Cromlech, Fortland, Co. Sligo
Co. Sligo |
Megalithic Tombs
County Sligo is unusually dense with megalithic monuments, from the great passage tomb complex at Carrowmore to the court cairns scattered across its drumlin-threaded interior, but not every ancient structure in the county sits within a well-signposted heritage zone.
The cromlech at Fortland is one of the quieter survivors, a portal tomb or dolmen-type structure in which large upright stones once supported a substantial capstone, forming a chamber that served as a collective burial place in the Neolithic period, roughly four to six thousand years ago. The term cromlech, borrowed into Irish usage from Welsh, was the older catch-all word for such structures before modern archaeology settled on more precise classifications.
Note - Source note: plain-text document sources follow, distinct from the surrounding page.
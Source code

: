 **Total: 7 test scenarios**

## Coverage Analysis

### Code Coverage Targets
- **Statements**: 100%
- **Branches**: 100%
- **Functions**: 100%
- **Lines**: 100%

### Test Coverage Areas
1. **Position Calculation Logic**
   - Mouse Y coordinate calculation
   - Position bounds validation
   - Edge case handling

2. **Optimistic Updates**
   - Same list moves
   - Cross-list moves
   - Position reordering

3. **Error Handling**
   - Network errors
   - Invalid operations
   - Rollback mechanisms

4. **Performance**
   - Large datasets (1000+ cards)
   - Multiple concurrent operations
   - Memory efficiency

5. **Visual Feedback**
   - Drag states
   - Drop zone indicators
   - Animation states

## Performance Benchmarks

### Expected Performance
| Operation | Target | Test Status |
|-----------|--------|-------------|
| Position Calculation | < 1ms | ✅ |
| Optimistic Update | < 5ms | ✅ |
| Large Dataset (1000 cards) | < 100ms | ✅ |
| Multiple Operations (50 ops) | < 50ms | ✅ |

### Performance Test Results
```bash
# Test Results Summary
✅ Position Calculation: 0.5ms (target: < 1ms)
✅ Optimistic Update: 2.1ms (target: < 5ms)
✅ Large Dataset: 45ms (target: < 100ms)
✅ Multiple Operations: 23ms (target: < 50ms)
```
The principal scholarly record for this monument comes from Seán Ó Nualláin's Survey of the Megalithic Tombs of Ireland, Volume V, covering County Sligo, published by the Stationery Office in Dublin in 1989. Ó Nualláin's survey was a landmark systematic effort to document the surviving megalithic architecture of the country, and the Fortland cromlech appears within its catalogue of Sligo monuments. The Fortland townland name itself is worth a moment's attention: townland names in Ireland frequently preserve older landscape features, and a name suggesting fortification or an enclosure hints at a long human presence in the area, though the cromlech itself predates any medieval or early historic activity by millennia.